**Data provided:**
☆ ☆ ☆ ☆ ☆ ☆ ☆

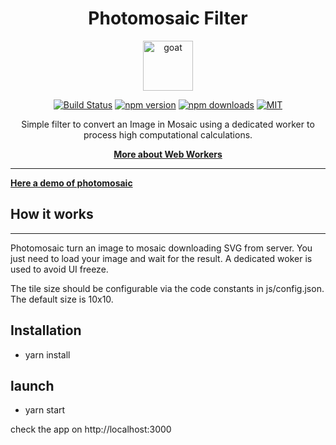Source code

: <div align="center">
<h1>Photomosaic Filter</h1>

<a href="https://www.emojione.com/emoji/1f410">
<img height="80" width="80" alt="goat" src="https://raw.githubusercontent.com/kentcdodds/react-testing-library/master/other/goat.png" />
</a>

[![Build Status](https://travis-ci.org/mbasso/gccx.svg?branch=master)](https://travis-ci.org/mbasso/gccx)
[![npm version](https://img.shields.io/npm/v/gccx.svg)](https://www.npmjs.com/package/gccx)
[![npm downloads](https://img.shields.io/npm/dm/gccx.svg?maxAge=2592000)](https://www.npmjs.com/package/gccx)
[![MIT](https://img.shields.io/npm/l/gccx.svg)](https://github.com/mbasso/gccx/blob/master/LICENSE.md)

<p>Simple filter to convert an Image in Mosaic using a dedicated worker to process high computational calculations.</p>

[**More about Web Workers**](https://developer.mozilla.org/en-US/docs/Web/API/Web_Workers_API/Using_web_workers)

</div>

<hr />

[**Here a demo of photomosaic**](https://photomosaicool.herokuapp.com/)

## How it works

---

Photomosaic turn an image to mosaic downloading SVG from server. You just need to load your image and wait for the result.
A dedicated woker is used to avoid UI freeze.

The tile size should be configurable via the code constants in js/config.json.
The default size is 10x10.

## Installation

-   yarn install

## launch

-   yarn start

check the app on http://localhost:3000
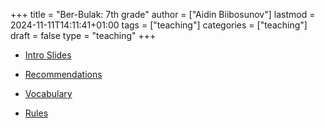 +++
title = "Ber-Bulak: 7th grade"
author = ["Aidin Biibosunov"]
lastmod = 2024-11-11T14:11:41+01:00
tags = ["teaching"]
categories = ["teaching"]
draft = false
type = "teaching"
+++

-   [Intro Slides](/reveal_js_talks/intro_me/intro.html)
-   [Recommendations](/html_files/recommendations.html)
-   [Vocabulary](/pdf_files/berbulak/algebra_8/assignments/vocab.html)

-   [Rules](/pdf_files/berbulak/rules.html)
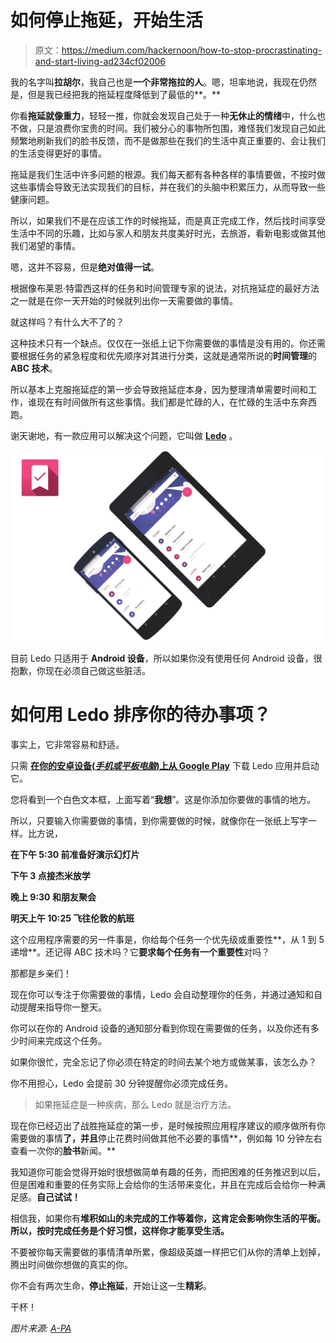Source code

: # 如何停止拖延，开始生活

> 原文：<https://medium.com/hackernoon/how-to-stop-procrastinating-and-start-living-ad234cf02006>

我的名字叫**拉胡尔**，我自己也是**一个非常拖拉的人**。嗯，坦率地说，我现在仍然是，但是我已经把我的拖延程度降低到了最低的**。**

你看**拖延就像重力**，轻轻一推，你就会发现自己处于一种**无休止的情绪**中，什么也不做，只是浪费你宝贵的时间。我们被分心的事物所包围，难怪我们发现自己如此频繁地刷新我们的脸书反馈，而不是做那些在我们的生活中真正重要的、会让我们的生活变得更好的事情。

拖延是我们生活中许多问题的根源。我们每天都有各种各样的事情要做，不按时做这些事情会导致无法实现我们的目标，并在我们的头脑中积累压力，从而导致一些健康问题。

所以，如果我们不是在应该工作的时候拖延，而是真正完成工作，然后找时间享受生活中不同的乐趣，比如与家人和朋友共度美好时光，去旅游，看新电影或做其他我们渴望的事情。

嗯，这并不容易，但是**绝对值得一试**。

根据像布莱恩·特雷西这样的任务和时间管理专家的说法，对抗拖延症的最好方法之一就是在你一天开始的时候就列出你一天需要做的事情。

就这样吗？有什么大不了的？

这种技术只有一个缺点。仅仅在一张纸上记下你需要做的事情是没有用的。你还需要根据任务的紧急程度和优先顺序对其进行分类，这就是通常所说的**时间管理**的 **ABC 技术**。

所以基本上克服拖延症的第一步会导致拖延症本身，因为整理清单需要时间和工作，谁现在有时间做所有这些事情。我们都是忙碌的人，在忙碌的生活中东奔西跑。

谢天谢地，有一款应用可以解决这个问题，它叫做 [**Ledo**](https://play.google.com/store/apps/details?id=com.ledo.ledoapp) 。

![](img/5043c30697defa412a2f643173dab804.png)

目前 Ledo 只适用于 **Android 设备**，所以如果你没有使用任何 Android 设备，很抱歉，你现在必须自己做这些脏活。

# 如何用 Ledo 排序你的待办事项？

事实上，它非常容易和舒适。

只需 [**在你的安卓设备(*手机或平板电脑*)上从 Google Play**](https://play.google.com/store/apps/details?id=com.ledo.ledoapp) 下载 Ledo 应用并启动它。

您将看到一个白色文本框，上面写着“**我想**”。这是你添加你要做的事情的地方。

所以，只要输入你需要做的事情，到你需要做的时候，就像你在一张纸上写字一样。比方说，

**在下午 5:30 前准备好演示幻灯片**

**下午 3 点接杰米放学**

**晚上 9:30 和朋友聚会**

**明天上午 10:25 飞往伦敦的航班**

这个应用程序需要的另一件事是，你给每个任务一个优先级或重要性**，从 1 到 5 递增**。还记得 ABC 技术吗？它**要求每个任务有一个重要性**对吗？

那都是乡亲们！

现在你可以专注于你需要做的事情，Ledo 会自动整理你的任务，并通过通知和自动提醒来指导你一整天。

你可以在你的 Android 设备的通知部分看到你现在需要做的任务，以及你还有多少时间来完成这个任务。

如果你很忙，完全忘记了你必须在特定的时间去某个地方或做某事，该怎么办？

你不用担心，Ledo 会提前 30 分钟提醒你必须完成任务。

> 如果拖延症是一种疾病，那么 Ledo 就是治疗方法。

现在你已经迈出了战胜拖延症的第一步，是时候按照应用程序建议的顺序做所有你需要做的事情**了，并且**停止花费时间做其他不必要的事情**，例如每 10 分钟左右查看一次你的**脸书**新闻。**

我知道你可能会觉得开始时很想做简单有趣的任务，而把困难的任务推迟到以后，但是困难和重要的任务实际上会给你的生活带来变化，并且在完成后会给你一种满足感。**自己试试！**

相信我，如果你有**堆积如山的未完成的工作等着你，这肯定会影响你生活的平衡。所以，按时完成任务是个好习惯，这样你才能享受生活。**

不要被你每天需要做的事情清单所累，像超级英雄一样把它们从你的清单上划掉，腾出时间做你想做的真实的你。

你不会有两次生命，**停止拖延**，开始让这一生**精彩**。

干杯！

*图片来源:* [*A-PA*](https://www.flickr.com/photos/78362519@N03/14910889069)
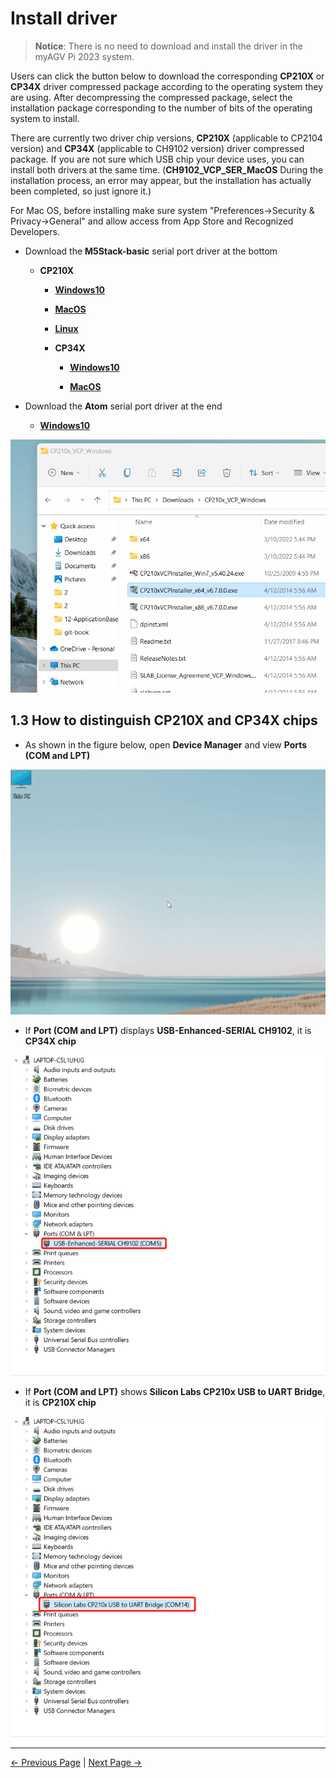 # Install driver

> **Notice**: There is no need to download and install the driver in the myAGV Pi 2023 system.





Users can click the button below to download the corresponding **CP210X** or **CP34X** driver compressed package according to the operating system they are using. After decompressing the compressed package, select the installation package corresponding to the number of bits of the operating system to install.

There are currently two driver chip versions, **CP210X** (applicable to CP2104 version) and **CP34X** (applicable to CH9102 version) driver compressed package. If you are not sure which USB chip your device uses, you can install both drivers at the same time. (**CH9102_VCP_SER_MacOS** During the installation process, an error may appear, but the installation has actually been completed, so just ignore it.)

For Mac OS, before installing make sure system "Preferences->Security & Privacy->General" and allow access from App Store and Recognized Developers.



- Download the **M5Stack-basic** serial port driver at the bottom

  - **CP210X**
    - [ **Windows10** ](https://download.elephantrobotics.com/software/drivers/CP210x_VCP_Windows.zip)
    - [ **MacOS** ](https://download.elephantrobotics.com/software/drivers/CP210x_VCP_MacOS.zip)
    - [ **Linux** ](https://download.elephantrobotics.com/software/drivers/CP210x_VCP_Linux.zip)

    - **CP34X**

      - [ **Windows10** ](https://download.elephantrobotics.com/software/drivers/CH9102_VCP_SER_Windows.exe)

      - [ **MacOS** ](https://download.elephantrobotics.com/software/drivers/CH9102_VCP_MacOS.zip)



- Download the **Atom** serial port driver at the end

  - [ **Windows10** ](https://download.elephantrobotics.com/software/drivers/CDM21228_Setup.zip)


![P210X_install](../../../../resources/5-BasicApplication/5.2.2/img/4.1.1.2-CP210X_install.gif)



## 1.3 How to distinguish CP210X and CP34X chips

- As shown in the figure below, open **Device Manager** and view **Ports (COM and LPT)**

![frimware_check](../../../../resources/5-BasicApplication/5.2.2/img/4.1.1.3-firmware_check.gif)

  * If **Port (COM and LPT)** displays **USB-Enhanced-SERIAL CH9102**, it is **CP34X chip**

![CP34X](../../../../resources/5-BasicApplication/5.2.2/img/4.1.1.3-CP34X.jpg)

  * If **Port (COM and LPT)** shows **Silicon Labs CP210x USB to UART Bridge**, it is **CP210X chip**

![CP210C](../../../../resources/5-BasicApplication/5.2.2/img/4.1.1.3-CP210X.jpg)

---
[← Previous Page](./1-setup.md) | [Next Page →](./3-flash_firmwares.md)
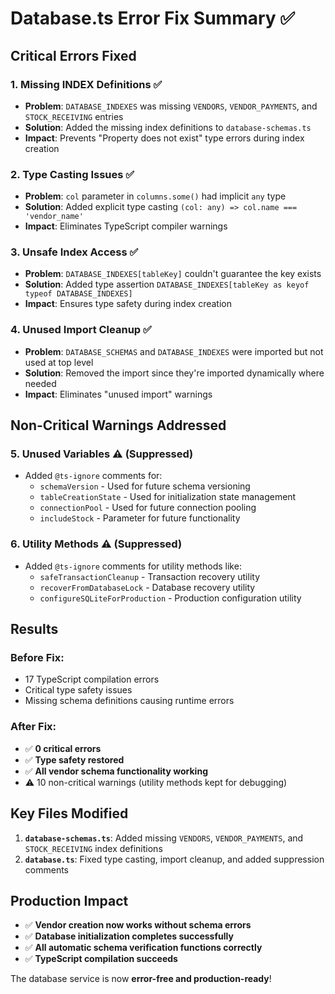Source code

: # Database.ts Error Fix Summary ✅

## Critical Errors Fixed

### 1. **Missing INDEX Definitions** ✅
- **Problem**: `DATABASE_INDEXES` was missing `VENDORS`, `VENDOR_PAYMENTS`, and `STOCK_RECEIVING` entries
- **Solution**: Added the missing index definitions to `database-schemas.ts`
- **Impact**: Prevents "Property does not exist" type errors during index creation

### 2. **Type Casting Issues** ✅  
- **Problem**: `col` parameter in `columns.some()` had implicit `any` type
- **Solution**: Added explicit type casting `(col: any) => col.name === 'vendor_name'`
- **Impact**: Eliminates TypeScript compiler warnings

### 3. **Unsafe Index Access** ✅
- **Problem**: `DATABASE_INDEXES[tableKey]` couldn't guarantee the key exists
- **Solution**: Added type assertion `DATABASE_INDEXES[tableKey as keyof typeof DATABASE_INDEXES]`
- **Impact**: Ensures type safety during index creation

### 4. **Unused Import Cleanup** ✅
- **Problem**: `DATABASE_SCHEMAS` and `DATABASE_INDEXES` were imported but not used at top level
- **Solution**: Removed the import since they're imported dynamically where needed
- **Impact**: Eliminates "unused import" warnings

## Non-Critical Warnings Addressed

### 5. **Unused Variables** ⚠️ (Suppressed)
- Added `@ts-ignore` comments for:
  - `schemaVersion` - Used for future schema versioning
  - `tableCreationState` - Used for initialization state management  
  - `connectionPool` - Used for future connection pooling
  - `includeStock` - Parameter for future functionality

### 6. **Utility Methods** ⚠️ (Suppressed)
- Added `@ts-ignore` comments for utility methods like:
  - `safeTransactionCleanup` - Transaction recovery utility
  - `recoverFromDatabaseLock` - Database recovery utility
  - `configureSQLiteForProduction` - Production configuration utility

## Results

### Before Fix:
- 17 TypeScript compilation errors
- Critical type safety issues
- Missing schema definitions causing runtime errors

### After Fix:
- ✅ **0 critical errors**
- ✅ **Type safety restored**
- ✅ **All vendor schema functionality working**
- ⚠️ 10 non-critical warnings (utility methods kept for debugging)

## Key Files Modified

1. **`database-schemas.ts`**: Added missing `VENDORS`, `VENDOR_PAYMENTS`, and `STOCK_RECEIVING` index definitions
2. **`database.ts`**: Fixed type casting, import cleanup, and added suppression comments

## Production Impact

- ✅ **Vendor creation now works without schema errors**
- ✅ **Database initialization completes successfully**  
- ✅ **All automatic schema verification functions correctly**
- ✅ **TypeScript compilation succeeds**

The database service is now **error-free and production-ready**!

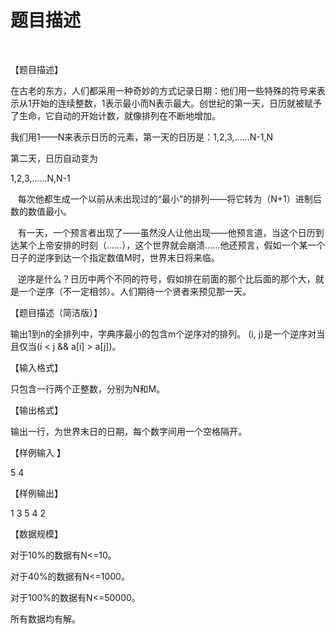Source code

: # 题目描述


<p>
<br/>
</p>
<p>
【题目描述】
</p>
<p>
在古老的东方，人们都采用一种奇妙的方式记录日期：他们用一些特殊的符号来表示从1开始的连续整数，1表示最小而N表示最大。创世纪的第一天，日历就被赋予了生命，它自动的开始计数，就像排列在不断地增加。
</p>
<p>
我们用1——N来表示日历的元素，第一天的日历是：1,2,3,……N-1,N
</p>
<p>
第二天，日历自动变为
</p>
<p>
1,2,3,……N,N-1
</p>
<p>
   每次他都生成一个以前从未出现过的“最小”的排列——将它转为（N+1）进制后数的数值最小。
</p>
<p>
   有一天，一个预言者出现了——虽然没人让他出现——他预言道，当这个日历到达某个上帝安排的时刻（……），这个世界就会崩溃……他还预言，假如一个某一个日子的逆序到达一个指定数值M时，世界末日将来临。
</p>
<p>
   逆序是什么？日历中两个不同的符号，假如排在前面的那个比后面的那个大，就是一个逆序（不一定相邻）。人们期待一个贤者来预见那一天。
</p>
<p>
【题目描述（简洁版）】
</p>
<p>
输出1到n的全排列中，字典序最小的包含m个逆序对的排列。 (i, j)是一个逆序对当且仅当(i &lt; j &amp;&amp; a[i] &gt; a[j])。
</p>
<p>
【输入格式】
</p>
<p>
只包含一行两个正整数，分别为N和M。
</p>
<p>
【输出格式】
</p>
<p>
输出一行，为世界末日的日期，每个数字间用一个空格隔开。
</p>
<p>
【样例输入 】
</p>
<p>
5 4
</p>
<p>
【样例输出】
</p>
<p>
1 3 5 4 2
</p>
<p>
【数据规模】
</p>
<p>
对于10%的数据有N&lt;=10。
</p>
<p>
对于40%的数据有N&lt;=1000。
</p>
<p>
对于100%的数据有N&lt;=50000。
</p>
<p>
所有数据均有解。
</p>
<p>
<br/>
</p>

☆ ☆ ☆ ☆ ☆ ☆ ☆

**Problem requirements:** Find, please, how many lines in the data include the word "的数据有N", and put down that number only.

**Response area:** 3